I've just finished reading Hamlet on the Holodeck: The Future of Narrative in Cyberspace (as you can probably see in my shiny new "Recently Finished Reading" column on the right) and I have one important thing to say:
Goodness, but Ms. Murray can turn a phrase.
Many of her chapters are peppered with the most delightful, wondrous and wonderful sentences that I have ever read in a non-fiction book. She leads exquisitely from point to point to final culmination that, at times, feels like choosing stepping stones across a too-fast river, but always results in the warm glow of a friendly campfire at the far end. She gets carried away in her writing, and takes you with her, until you reach what seems should have been the only logical conclusion all along. I found myself often smiling as she made use of simile, and the last line of her second-last chapter (arguably the last chapter, since the last chapter is, in truth, more of a summary) almost - and I'm somewhat ashamed to say this - brought tears to my eyes, before I remembered I was in a public library, and I was reading a book about hypertext narrative.
But enough of a fangirl moment from me - despite the fact it took me almost a month to read, between work and other commitments, what Ms. Murray presents has become a little forlorn in its predictions for the future, as does any speculative work when faced with the truths of technology. Ms. Murray is fascinated by alternate realities in which the active participant has a say, from screens that register the interactor as part of a pre-devised scene to her idea of a Babylon 5 MMO where players could be any of a number of races and interact to take part in plots running parallel - in real-time - to those happening in the show. "What happens when the TV screen goes blank?" she seems to ask. "That's where the internet should step in."
Her vision of an idealised future is so strong that, really, what more brought me to tears than either having finished the book, suffering from that anxiety we all face when something wonderful comes to an end, or a particularly beautiful sentence, is this simple fact : none of if came true.
Like reading a fairytale in which Cinderella remains a maid, or Sleeping Beauty never wakes up, I'm left with a sense of disenchantment with the future - the now - that I live in. It's been 13 years. Where did all this technology go?
Watching some SIGGRAPH lectures recently, I was excited by some of the developments in cognitive/behavioural psychology that had yielded results that could be applied to AI. What Ms. Murray reminds us is that we had ELIZA in the 60s, and have barely pioneered since then a realm that was not carefully constructed. She goes into some delightful detail regarding Julia, the MUD-based chatter-bot, and Lyotard, the cat-like cat, but I ask the world the same question as Dr. Wilson - Where's My Jetpack? Where's my emergent AI?
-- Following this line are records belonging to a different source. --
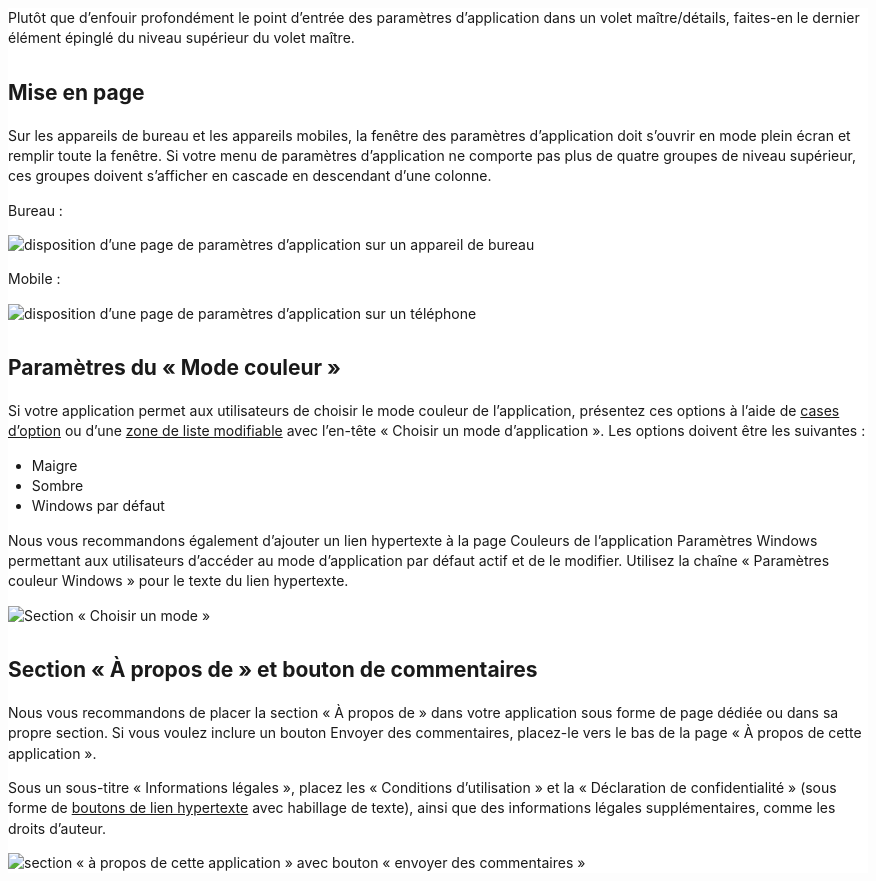 Plutôt que d’enfouir profondément le point d’entrée des paramètres d’application dans un volet maître/détails, faites-en le dernier élément épinglé du niveau supérieur du volet maître.

## <a name="layout"></a>Mise en page


Sur les appareils de bureau et les appareils mobiles, la fenêtre des paramètres d’application doit s’ouvrir en mode plein écran et remplir toute la fenêtre. Si votre menu de paramètres d’application ne comporte pas plus de quatre groupes de niveau supérieur, ces groupes doivent s’afficher en cascade en descendant d’une colonne.

Bureau :

![disposition d’une page de paramètres d’application sur un appareil de bureau](images/appsettings-layout-navpane-desktop.png)

Mobile :

![disposition d’une page de paramètres d’application sur un téléphone](images/appsettings-layout-navpane-mobile.png)

## <a name="color-mode-settings"></a>Paramètres du « Mode couleur »


Si votre application permet aux utilisateurs de choisir le mode couleur de l’application, présentez ces options à l’aide de [cases d’option](../controls-and-patterns/radio-button.md) ou d’une [zone de liste modifiable](../controls-and-patterns/lists.md#drop-down-lists) avec l’en-tête « Choisir un mode d’application ». Les options doivent être les suivantes :
- Maigre
- Sombre
- Windows par défaut

Nous vous recommandons également d’ajouter un lien hypertexte à la page Couleurs de l’application Paramètres Windows permettant aux utilisateurs d’accéder au mode d’application par défaut actif et de le modifier. Utilisez la chaîne « Paramètres couleur Windows » pour le texte du lien hypertexte.

![Section « Choisir un mode »](images/appsettings_mode.png)



## <a name="about-section-and-feedback-button"></a>Section « À propos de » et bouton de commentaires


Nous vous recommandons de placer la section « À propos de » dans votre application sous forme de page dédiée ou dans sa propre section. Si vous voulez inclure un bouton Envoyer des commentaires, placez-le vers le bas de la page « À propos de cette application ».

Sous un sous-titre « Informations légales », placez les « Conditions d’utilisation » et la « Déclaration de confidentialité » (sous forme de [boutons de lien hypertexte](../controls-and-patterns/hyperlinks.md) avec habillage de texte), ainsi que des informations légales supplémentaires, comme les droits d’auteur.

![section « à propos de cette application » avec bouton « envoyer des commentaires »](images/appsettings-about.png)
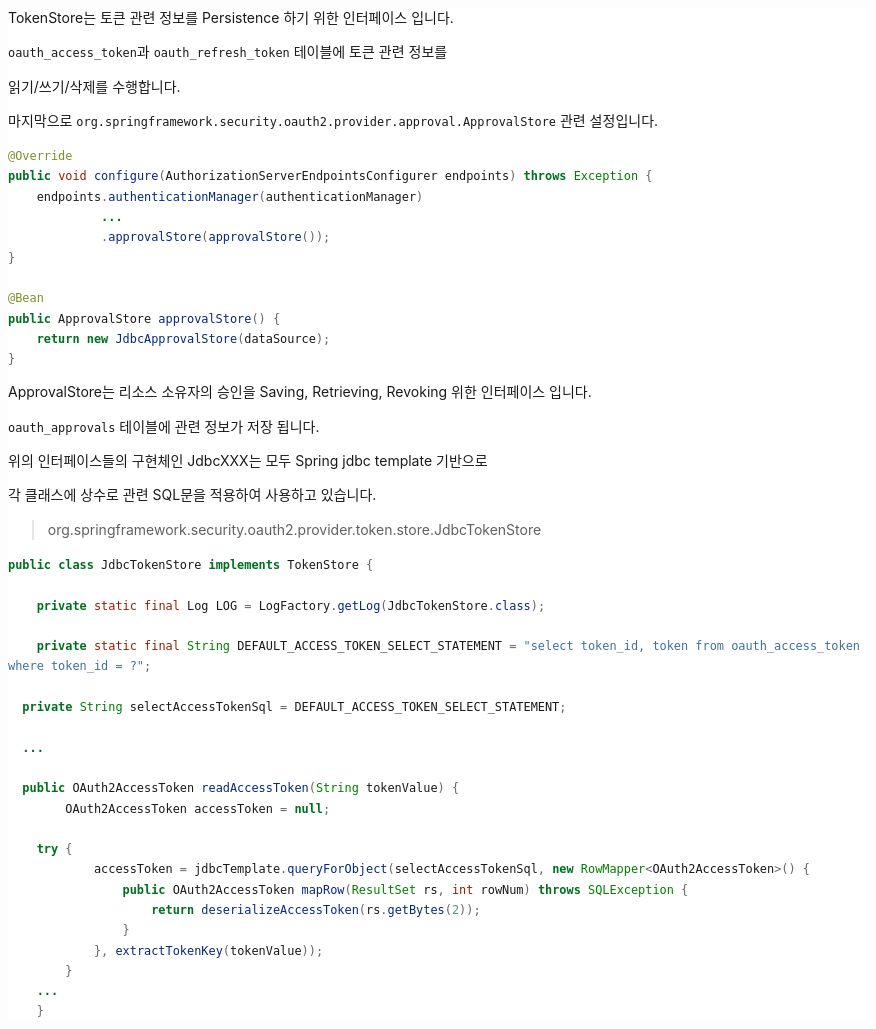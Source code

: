 TokenStore는 토큰 관련 정보를 Persistence 하기 위한 인터페이스 입니다.  

`oauth_access_token`과 `oauth_refresh_token` 테이블에 토큰 관련 정보를  

읽기/쓰기/삭제를 수행합니다.  

마지막으로 `org.springframework.security.oauth2.provider.approval.ApprovalStore` 관련 설정입니다.  

```java
@Override
public void configure(AuthorizationServerEndpointsConfigurer endpoints) throws Exception {
    endpoints.authenticationManager(authenticationManager)
             ...
             .approvalStore(approvalStore());
}

@Bean
public ApprovalStore approvalStore() {
    return new JdbcApprovalStore(dataSource);
}
```  

ApprovalStore는 리소스 소유자의 승인을 Saving, Retrieving, Revoking 위한 인터페이스 입니다.  

`oauth_approvals` 테이블에 관련 정보가 저장 됩니다.  

위의 인터페이스들의 구현체인 JdbcXXX는 모두 Spring jdbc template 기반으로  

각 클래스에 상수로 관련 SQL문을 적용하여 사용하고 있습니다.  

> org.springframework.security.oauth2.provider.token.store.JdbcTokenStore  

```java
public class JdbcTokenStore implements TokenStore {

	private static final Log LOG = LogFactory.getLog(JdbcTokenStore.class);

	private static final String DEFAULT_ACCESS_TOKEN_SELECT_STATEMENT = "select token_id, token from oauth_access_token where token_id = ?";

  private String selectAccessTokenSql = DEFAULT_ACCESS_TOKEN_SELECT_STATEMENT;

  ...

  public OAuth2AccessToken readAccessToken(String tokenValue) {
		OAuth2AccessToken accessToken = null;

    try {
			accessToken = jdbcTemplate.queryForObject(selectAccessTokenSql, new RowMapper<OAuth2AccessToken>() {
				public OAuth2AccessToken mapRow(ResultSet rs, int rowNum) throws SQLException {
					return deserializeAccessToken(rs.getBytes(2));
				}
			}, extractTokenKey(tokenValue));
		}
    ...
	}
```
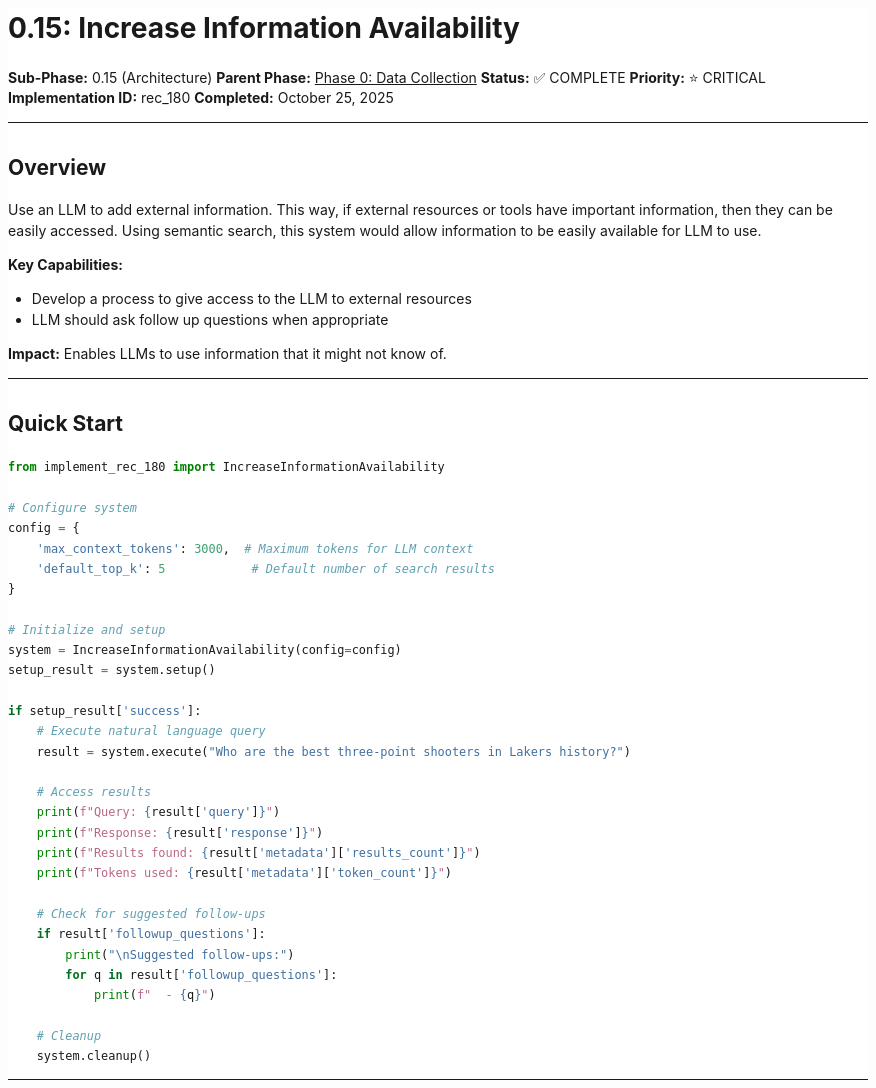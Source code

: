 # 0.15: Increase Information Availability

**Sub-Phase:** 0.15 (Architecture)
**Parent Phase:** [Phase 0: Data Collection](../PHASE_0_INDEX.md)
**Status:** ✅ COMPLETE
**Priority:** ⭐ CRITICAL
**Implementation ID:** rec_180
**Completed:** October 25, 2025

---

## Overview

Use an LLM to add external information. This way, if external resources or tools have important information, then they can be easily accessed. Using semantic search, this system would allow information to be easily available for LLM to use.

**Key Capabilities:**
- Develop a process to give access to the LLM to external resources
- LLM should ask follow up questions when appropriate

**Impact:**
Enables LLMs to use information that it might not know of.

---

## Quick Start

```python
from implement_rec_180 import IncreaseInformationAvailability

# Configure system
config = {
    'max_context_tokens': 3000,  # Maximum tokens for LLM context
    'default_top_k': 5            # Default number of search results
}

# Initialize and setup
system = IncreaseInformationAvailability(config=config)
setup_result = system.setup()

if setup_result['success']:
    # Execute natural language query
    result = system.execute("Who are the best three-point shooters in Lakers history?")

    # Access results
    print(f"Query: {result['query']}")
    print(f"Response: {result['response']}")
    print(f"Results found: {result['metadata']['results_count']}")
    print(f"Tokens used: {result['metadata']['token_count']}")

    # Check for suggested follow-ups
    if result['followup_questions']:
        print("\nSuggested follow-ups:")
        for q in result['followup_questions']:
            print(f"  - {q}")

    # Cleanup
    system.cleanup()
```

---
I remember the most exciting aspect of Oblivion, for me, in the previews of their AI system, was the endless possibilities. They had a guard who got hungry while on patrol, so he shot a deer. Shooting deer in the forest is illegal, so the other guards chased him. Since all of the guards were gone from the town, people started looting. The playtester returned to an entirely different town than the one they'd left, and all because of a bug. A simple bug, that made the guard act like a real person, and which was subsequently stamped out.
I know why they did it. It''s unstable, it makes the game harder to play - though no more than every guard everywhere knowing that you've stolen something 200 miles away - and, to be honest, that was probably only one coherent example of many things that occurred. But it, too, held such promise that, playing the final game, I was disappointed. Had I never read of this ridiculous exchange, I probably would have been mightily impressed.
And this, I believe, is what Ms. Murray is asking us. Yes, we've made amazing things, yes we've got a way to go - but why aren't we going there? From what I can tell, research into AP (artificial personalities) has been usurped by the desire to make things prettier. I'm not a programmer, but what Ms. Murray identifies is one of my dreams - to create a personality that acts based on its own inner desires and needs, and responds to the player in a meaningful way. Why aren't we there yet? Where did we lose the path? There are so many possibilities. What about an in-game help guide, as Julia was, but for World of Warcraft, or Aion? Why must games be difficuult? Why aren't we allowed to delight, any longer, in interacting with robots? We seem to have lost a lot of our flexibility when we moved away from text-based input. Robots in choose-your-own-adventure-style conversations aren't nearly as entertaining. The old chatter-bots might not have been convincing, but they were a lot of fun.
When did games become such serious business?